──────── Data provided

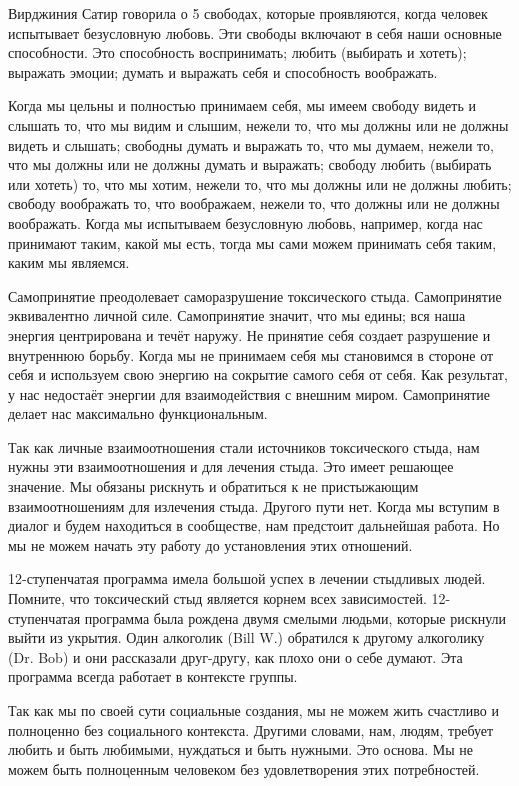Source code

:\documentclass[10pt, fleqn]{article}
\begin{document}
Вирджиния Сатир говорила о 5 свободах, которые проявляются, когда человек испытывает безусловную любовь. Эти свободы включают в себя наши основные способности. Это способность воспринимать; любить (выбирать и хотеть); выражать эмоции; думать и выражать себя и способность воображать.

Когда мы цельны и полностью принимаем себя, мы имеем свободу видеть и слышать то, что мы видим и слышим, нежели то, что мы должны или не должны видеть и слышать; свободны думать и выражать то, что мы думаем, нежели то, что мы должны или не должны думать и выражать; свободу любить (выбирать или хотеть) то, что мы хотим, нежели то, что мы должны или не должны любить; свободу воображать то, что воображаем, нежели то, что должны или не должны воображать. Когда мы испытываем безусловную любовь, например, когда нас принимают таким, какой мы есть, тогда мы сами можем принимать себя таким, каким мы являемся.

Самопринятие преодолевает саморазрушение токсического стыда. Самопринятие эквивалентно личной силе. Самопринятие значит, что мы едины; вся наша энергия центрирована и течёт наружу. Не принятие себя создает разрушение и внутреннюю борьбу. Когда мы не принимаем себя мы становимся в стороне от себя и используем свою энергию на сокрытие самого себя от себя. Как результат, у нас недостаёт энергии для взаимодействия с внешним миром. Самопринятие делает нас максимально функциональным.

Так как личные взаимоотношения стали источников токсического стыда, нам нужны эти взаимоотношения и для лечения стыда. Это имеет решающее значение. Мы обязаны рискнуть и обратиться к не пристыжающим взаимоотношениям для излечения стыда. Другого пути нет. Когда мы вступим в диалог и будем находиться в сообществе, нам предстоит дальнейшая работа. Но мы не можем начать эту работу до установления этих отношений.

12-ступенчатая программа имела большой успех в лечении стыдливых людей. Помните, что токсический стыд является корнем всех зависимостей. 12-ступенчатая программа была рождена двумя смелыми людьми, которые рискнули выйти из укрытия. Один алкоголик (Bill W.) обратился к другому алкоголику (Dr. Bob) и они рассказали друг-другу, как плохо они о себе думают. Эта программа всегда работает в контексте группы.

Так как мы по своей сути социальные создания, мы не можем жить счастливо и полноценно без социального контекста. Другими словами, нам, людям, требует любить и быть любимыми, нуждаться и быть нужными. Это основа. Мы не можем быть полноценным человеком без удовлетворения этих потребностей.
\end{document}
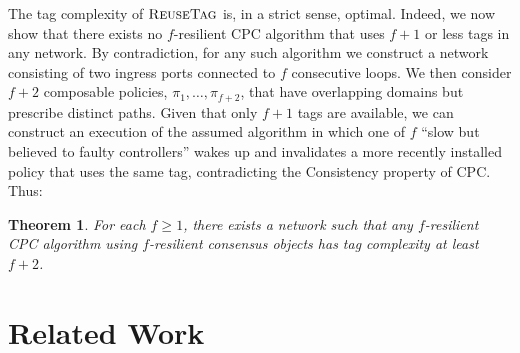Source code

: \documentclass[11pt,pdftex,letter]{article}
\newcommand{\DPO}{\textsc{ReuseTag}}
\newcommand{\eg}{{\it e.g.}}
\newtheorem{theorem}{Theorem}
\begin{document}
The tag complexity of $\DPO$ is, in a strict sense, optimal.
Indeed, we now show that there exists no $f$-resilient CPC algorithm that uses
$f+1$ or less tags in any network.
By contradiction, for any such algorithm we construct a
network consisting of two ingress ports connected to $f$ consecutive
loops.
We then consider $f+2$ composable policies, $\pi_1,\ldots,\pi_{f+2}$,
that have overlapping domains but prescribe distinct paths.
%
Given that only $f+1$ tags are available, we can construct an
execution of the assumed algorithm in which one of $f$ ``slow but believed to faulty controllers'' wakes up 
and invalidates a more recently installed policy that uses the same
tag, contradicting the Consistency property of CPC.
Thus:

\begin{theorem}\label{th:tagbound}
For each $f\geq 1$, there exists a network such that
any $f$-resilient CPC algorithm using %
$f$-resilient consensus objects
has tag complexity at least $f+2$.
\end{theorem}



\section{Related Work}\label{sec:related}

%
%



\end{document}
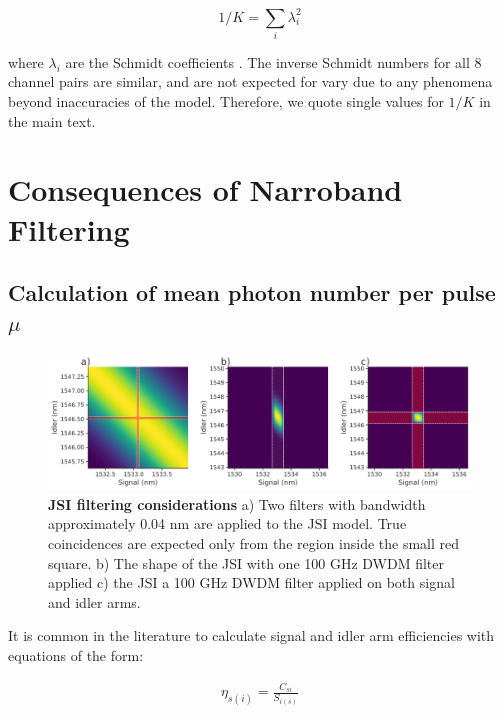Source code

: \documentclass[11pt]{caltech_thesis} %
\begin{document}
$$1/K = \sum_i \lambda_i^2$$

where $\lambda_i$ are the Schmidt coefficients \autocite{ZielnickiKwiat2018SPDCmodel}. The inverse Schmidt numbers for all 8 channel pairs are similar, and are not expected for vary due to any phenomena beyond inaccuracies of the model. Therefore, we quote single values for $1/K$ in the main text.

\hypertarget{consequences-of-narroband-filtering}{%
\section{Consequences of Narroband Filtering}\label{consequences-of-narroband-filtering}}

\hypertarget{calculation-of-mean-photon-number-per-pulse-ux3bc}{%
\subsection{\texorpdfstring{Calculation of mean photon number per pulse \texorpdfstring{$\mu$}{mu}}{Calculation of mean photon number per pulse }}\label{calculation-of-mean-photon-number-per-pulse-ux3bc}}

\hypertarget{fig:narroband}{%
\begin{figure}
\centering
\includegraphics[width=1\textwidth,height=\textheight]{./chapter_05/figs/filter_considerations_light.pdf}
\caption[{JSI filtering considerations}]{\textbf{JSI filtering considerations} a) Two filters with bandwidth approximately 0.04 nm are applied to the JSI model. True coincidences are expected only from the region inside the small red square. b) The shape of the JSI with one 100 GHz DWDM filter applied c) the JSI a 100 GHz DWDM filter applied on both signal and idler arms.}
\label{fig:narroband}
\end{figure}
}

It is common in the literature to calculate signal and idler arm efficiencies with equations of the form:

\hypertarget{eq:regular_eff}{}{
\begin{align}
\eta_{s(i)}=\frac{C_{s i}}{S_{i(s)}} \label{eq:regular_eff}
\end{align}
}
\end{document}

────────────────

§ Try it:
When a line in the material above holds the word "mean", count it; report only the total.

§ Solution for this task:
2